- **YOUR TASK**
Nothing but a number is needed: the count of lines below that include "newtheorem".

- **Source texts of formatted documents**
* * * * *

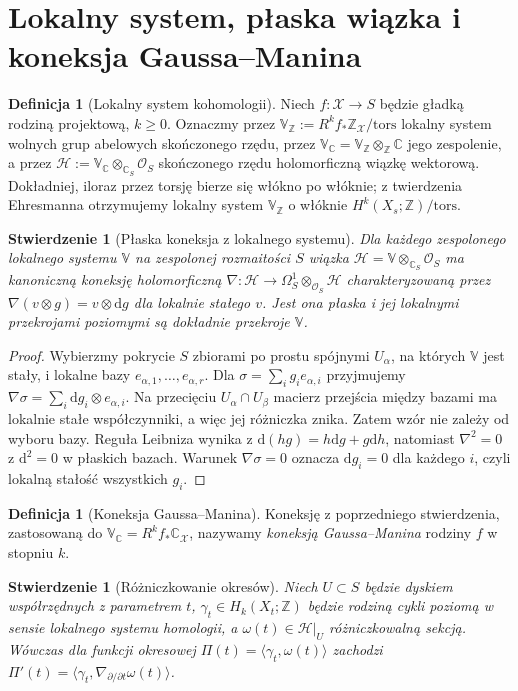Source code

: \documentclass[11pt,a4paper,oneside]{report}
\newcommand{\C}{\mathbb{C}}
\newcommand{\Z}{\mathbb{Z}}
\newcommand{\dd}{\mathrm d}
\theoremstyle{plain}
\newtheorem{stwierdzenie}[twierdzenie]{Stwierdzenie}
\theoremstyle{definition}
\newtheorem{definicja}[twierdzenie]{Definicja}
\theoremstyle{remark}
\begin{document}
\section{Lokalny system, płaska wiązka i koneksja Gaussa--Manina}
\begin{definicja}[Lokalny system kohomologii]
Niech $f:\mathcal X\to S$ będzie gładką rodziną projektową,
$k\ge0$. Oznaczmy przez
$\mathbb V_{\Z}:=R^kf_*\Z_{\mathcal X}/\mathrm{tors}$
lokalny system wolnych grup abelowych skończonego rzędu,
przez $\mathbb V_{\C}=\mathbb V_{\Z}\otimes_{\Z}\C$
jego zespolenie, a przez
$\mathcal H:=\mathbb V_{\C}\otimes_{\C_S}\mathcal O_S$
skończonego rzędu holomorficzną wiązkę wektorową.
Dokładniej, iloraz przez torsję bierze się włókno po włóknie;
z twierdzenia Ehresmanna otrzymujemy lokalny system
$\mathbb V_{\Z}$ o włóknie $H^k(X_s;\Z)/\mathrm{tors}$.
\end{definicja}
\begin{stwierdzenie}[Płaska koneksja z lokalnego systemu]
\label{prop:xv-gm-local}
Dla każdego zespolonego lokalnego systemu $\mathbb V$ na
zespolonej rozmaitości $S$ wiązka
$\mathcal H=\mathbb V\otimes_{\C_S}\mathcal O_S$
ma kanoniczną koneksję holomorficzną
$\nabla:\mathcal H\to\Omega_S^1\otimes_{\mathcal O_S}\mathcal H$
charakteryzowaną przez $\nabla(v\otimes g)=v\otimes\dd g$
dla lokalnie stałego $v$. Jest ona płaska i jej lokalnymi
przekrojami poziomymi są dokładnie przekroje $\mathbb V$.
\end{stwierdzenie}
\begin{proof}
Wybierzmy pokrycie $S$ zbiorami po prostu spójnymi $U_\alpha$,
na których $\mathbb V$ jest stały, i lokalne bazy
$e_{\alpha,1},\dots,e_{\alpha,r}$. Dla
$\sigma=\sum_ig_ie_{\alpha,i}$ przyjmujemy
$\nabla\sigma=\sum_i\dd g_i\otimes e_{\alpha,i}$.
Na przecięciu $U_\alpha\cap U_\beta$ macierz przejścia
między bazami ma lokalnie stałe współczynniki, a więc
jej różniczka znika. Zatem wzór nie zależy od wyboru bazy.
Reguła Leibniza wynika z $\dd(hg)=h\dd g+g\dd h$,
natomiast $\nabla^2=0$ z $\dd^2=0$ w płaskich bazach.
Warunek $\nabla\sigma=0$ oznacza $\dd g_i=0$ dla każdego $i$,
czyli lokalną stałość wszystkich $g_i$.
\end{proof}
\begin{definicja}[Koneksja Gaussa--Manina]
Koneksję z poprzedniego stwierdzenia, zastosowaną do
$\mathbb V_{\C}=R^kf_*\C_{\mathcal X}$, nazywamy
\emph{koneksją Gaussa--Manina} rodziny $f$ w stopniu $k$.
\end{definicja}
\begin{stwierdzenie}[Różniczkowanie okresów]
\label{prop:xv-period-derivative}
Niech $U\subset S$ będzie dyskiem współrzędnych z parametrem $t$,
$\gamma_t\in H_k(X_t;\Z)$ będzie rodziną cykli poziomą
w sensie lokalnego systemu homologii, a
$\omega(t)\in\mathcal H|_U$ różniczkowalną sekcją.
Wówczas dla funkcji okresowej
$\Pi(t)=\langle\gamma_t,\omega(t)\rangle$
zachodzi
$\Pi'(t)=\langle\gamma_t,\nabla_{\partial/\partial t}\omega(t)\rangle$.
\end{stwierdzenie}
\end{document}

* * * * *

- **REPLY TO THE TASK**
2